Gli infantili sono rappresentati da quei modelli poco o niente evoluti in senso adulto; oltre ad essere scarsamente rappresentativi per un adeguato sostegno evolutivo, spesso entrano in competizione con i figli nei confronti del proprio partner o di altri adulti. Rientrano con frequenza in questo sottogruppo figure parentali con insufficienza mentale non grave. L’effetto di questi modelli è principalmente la carente spinta all’autonomia, la dipendenza, l’intolleranza alle frustrazioni e problemi di adat-tamento sociale.
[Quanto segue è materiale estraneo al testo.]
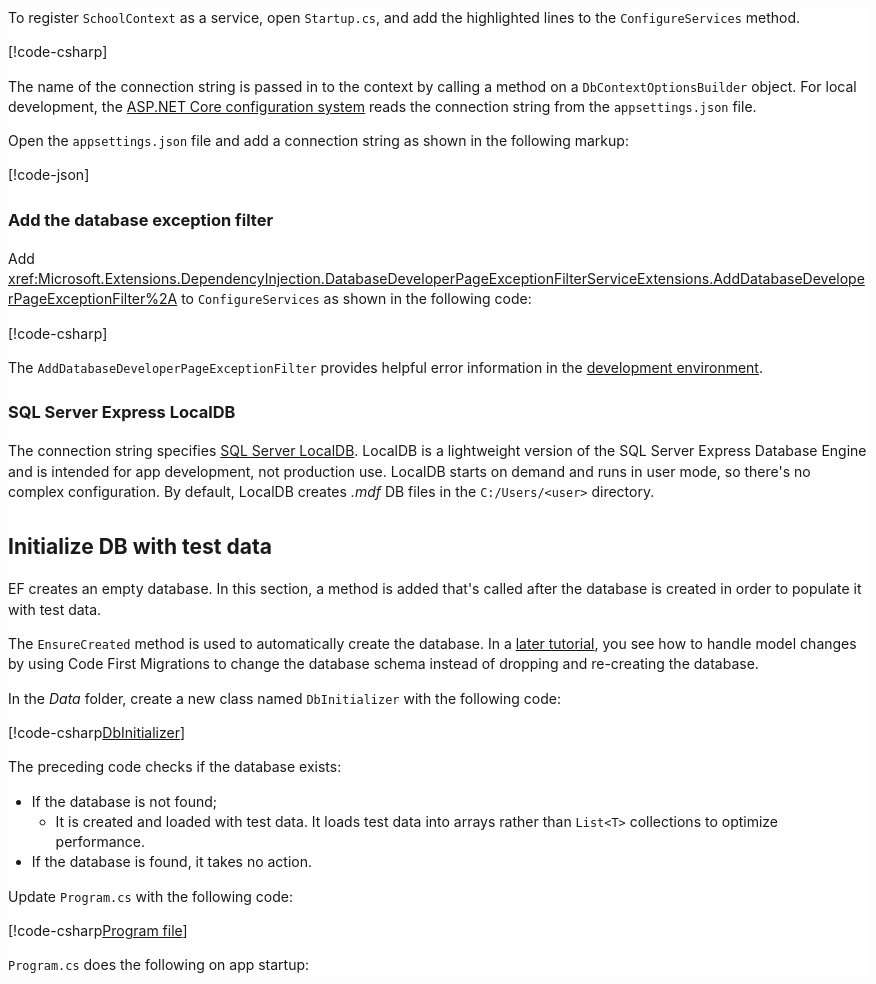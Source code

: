 To register `SchoolContext` as a service, open `Startup.cs`, and add the highlighted lines to the `ConfigureServices` method.

[!code-csharp[](intro/samples/5cu-snap/Startup.cs?name=snippet&highlight=1-2,22-23)]

The name of the connection string is passed in to the context by calling a method on a `DbContextOptionsBuilder` object. For local development, the [ASP.NET Core configuration system](xref:fundamentals/configuration/index) reads the connection string from the `appsettings.json` file.

Open the `appsettings.json` file and add a connection string as shown in the following markup:

[!code-json[](./intro/samples/5cu/appsettings1.json?highlight=2-4)]

### Add the database exception filter

Add <xref:Microsoft.Extensions.DependencyInjection.DatabaseDeveloperPageExceptionFilterServiceExtensions.AddDatabaseDeveloperPageExceptionFilter%2A> to `ConfigureServices` as shown in the following code:

[!code-csharp[](intro/samples/5cu/Startup.cs?name=snippet&highlight=6)]

The `AddDatabaseDeveloperPageExceptionFilter` provides helpful error information in the [development environment](xref:fundamentals/environments).

### SQL Server Express LocalDB

The connection string specifies [SQL Server LocalDB](/sql/database-engine/configure-windows/sql-server-2016-express-localdb). LocalDB is a lightweight version of the SQL Server Express Database Engine and is intended for app development, not production use. LocalDB starts on demand and runs in user mode, so there's no complex configuration. By default, LocalDB creates *.mdf* DB files in the `C:/Users/<user>` directory.

## Initialize DB with test data

EF creates an empty database. In this section, a method is added that's called after the database is created in order to populate it with test data.

The `EnsureCreated` method is used to automatically create the database. In a [later tutorial](migrations.md), you see how to handle model changes by using Code First Migrations to change the database schema instead of dropping and re-creating the database.

In the *Data* folder, create a new class named `DbInitializer` with the following code:

[!code-csharp[DbInitializer](intro/samples/5cu-snap/DbInitializer.cs)]

The preceding code checks if the database exists:

* If the database is not found;
  * It is created and loaded with test data. It loads test data into arrays rather than `List<T>` collections to optimize performance.
* If the database is found, it takes no action.

Update `Program.cs` with the following code:

[!code-csharp[Program file](intro/samples/5cu-snap/Program.cs?highlight=1-2,14-18,21-37)]

`Program.cs` does the following on app startup:
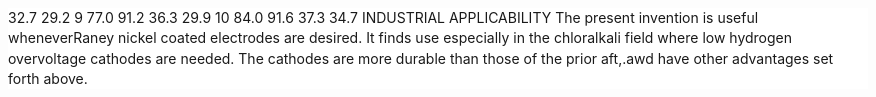 32.7 29.2 9 77.0 91.2 36.3 29.9 10 84.0 91.6 37.3 34.7 INDUSTRIAL APPLICABILITY The present invention is useful wheneverRaney nickel coated electrodes are desired. It finds use especially in the chloralkali field where low hydrogen overvoltage cathodes are needed. The cathodes are more durable than those of the prior aft,.awd have other advantages set forth above.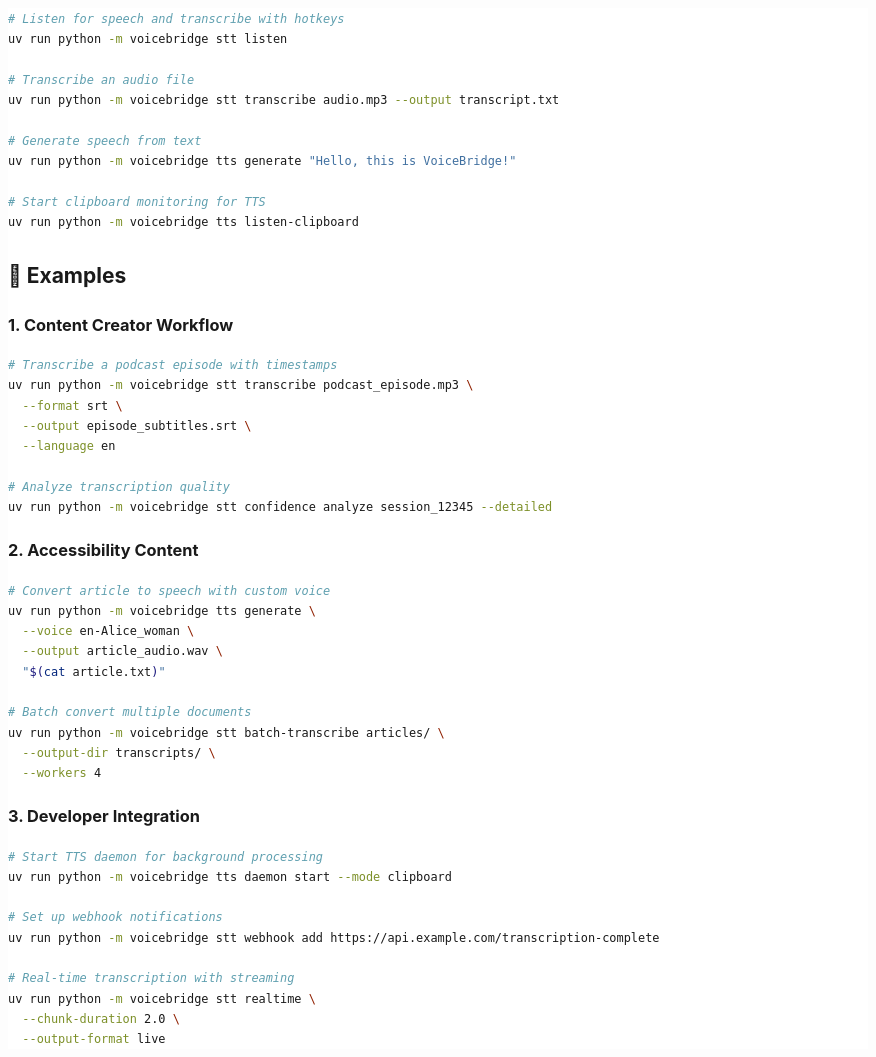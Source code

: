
 ```bash
# Listen for speech and transcribe with hotkeys
uv run python -m voicebridge stt listen

# Transcribe an audio file
uv run python -m voicebridge stt transcribe audio.mp3 --output transcript.txt

# Generate speech from text
uv run python -m voicebridge tts generate "Hello, this is VoiceBridge!"

# Start clipboard monitoring for TTS
uv run python -m voicebridge tts listen-clipboard
```

## 📖 Examples

### 1. Content Creator Workflow

```bash
# Transcribe a podcast episode with timestamps
uv run python -m voicebridge stt transcribe podcast_episode.mp3 \
  --format srt \
  --output episode_subtitles.srt \
  --language en

# Analyze transcription quality
uv run python -m voicebridge stt confidence analyze session_12345 --detailed
```

### 2. Accessibility Content

```bash
# Convert article to speech with custom voice
uv run python -m voicebridge tts generate \
  --voice en-Alice_woman \
  --output article_audio.wav \
  "$(cat article.txt)"

# Batch convert multiple documents
uv run python -m voicebridge stt batch-transcribe articles/ \
  --output-dir transcripts/ \
  --workers 4
```

### 3. Developer Integration

```bash
# Start TTS daemon for background processing
uv run python -m voicebridge tts daemon start --mode clipboard

# Set up webhook notifications
uv run python -m voicebridge stt webhook add https://api.example.com/transcription-complete

# Real-time transcription with streaming
uv run python -m voicebridge stt realtime \
  --chunk-duration 2.0 \
  --output-format live
```
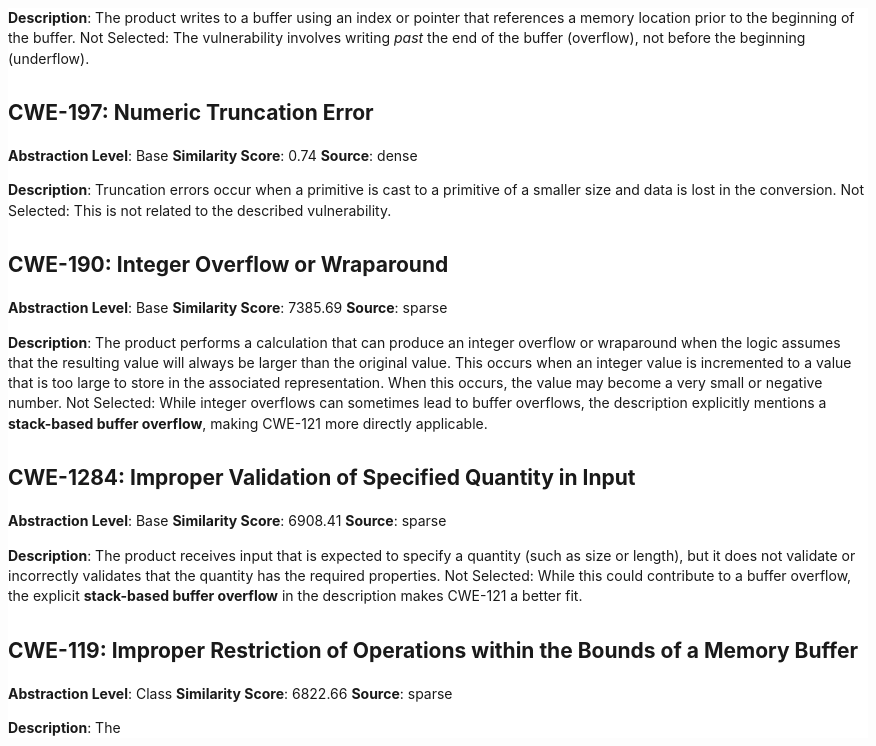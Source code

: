 **Description**:
The product writes to a buffer using an index or pointer that references a memory location prior to the beginning of the buffer.
Not Selected: The vulnerability involves writing *past* the end of the buffer (overflow), not before the beginning (underflow).

## CWE-197: Numeric Truncation Error
**Abstraction Level**: Base
**Similarity Score**: 0.74
**Source**: dense

**Description**:
Truncation errors occur when a primitive is cast to a primitive of a smaller size and data is lost in the conversion.
Not Selected: This is not related to the described vulnerability.

## CWE-190: Integer Overflow or Wraparound
**Abstraction Level**: Base
**Similarity Score**: 7385.69
**Source**: sparse

**Description**:
The product performs a calculation that can
         produce an integer overflow or wraparound when the logic
         assumes that the resulting value will always be larger than
         the original value. This occurs when an integer value is
         incremented to a value that is too large to store in the
         associated representation. When this occurs, the value may
         become a very small or negative number.
Not Selected: While integer overflows can sometimes lead to buffer overflows, the description explicitly mentions a **stack-based buffer overflow**, making CWE-121 more directly applicable.

## CWE-1284: Improper Validation of Specified Quantity in Input
**Abstraction Level**: Base
**Similarity Score**: 6908.41
**Source**: sparse

**Description**:
The product receives input that is expected to specify a quantity (such as size or length), but it does not validate or incorrectly validates that the quantity has the required properties.
Not Selected: While this could contribute to a buffer overflow, the explicit **stack-based buffer overflow** in the description makes CWE-121 a better fit.

## CWE-119: Improper Restriction of Operations within the Bounds of a Memory Buffer
**Abstraction Level**: Class
**Similarity Score**: 6822.66
**Source**: sparse

**Description**:
The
Gli insicuri inviano spesso messaggi contradditori o in opposizione a indirizzi precedenti, determinando nel bambino ansia, facile irrequitezza, disorientamento e difficoltà o incapacità di valutazione della scelta comportamentale più adeguata; nell’ambito sociale si pongono spesso nel ruolo di gregari.
I modelli superficiali tendono a presentare una realtà semplificata ed a banalizzare le problematiche evolutive ed esperenziali. Gli effetti di questi modelli tendono a manifestarsi più frequentemente nell’età di latenza, periodo in cui viene richiesta una maggiore capacità di raziona-lizzazione delle problematiche e delle esperienze, per una scelta comporta-mentale adeguata al sociale. Sono presenti difficoltà di comprensione delle dinamiche relazionali, superficialità di pensiero e semplicità dei processi intellettivi.
È facile il riscontro di modelli che assumono in sé le tre tipologie descritte, formulando un quadro complesso e variabile per il predominare di una tipologia sulle altre. La risultante può essere una ricca serie di sfumature.
Ambigui.
Fanno parte di questo gruppo quei modelli che inviano messaggi di duplice significato e contradditori.
Nel sottogruppo ambivalenti i modelli si manifestano palesemente con un rapporto frequentemente contraddittorio di amore-odio, di ricerca-rifiuto, di protezione-disinteresse, che induce precocemente nel bambino confusione, disorientamento, insicurezza affettiva e frequenti risposte reattive con comportamenti spesso simili al modello.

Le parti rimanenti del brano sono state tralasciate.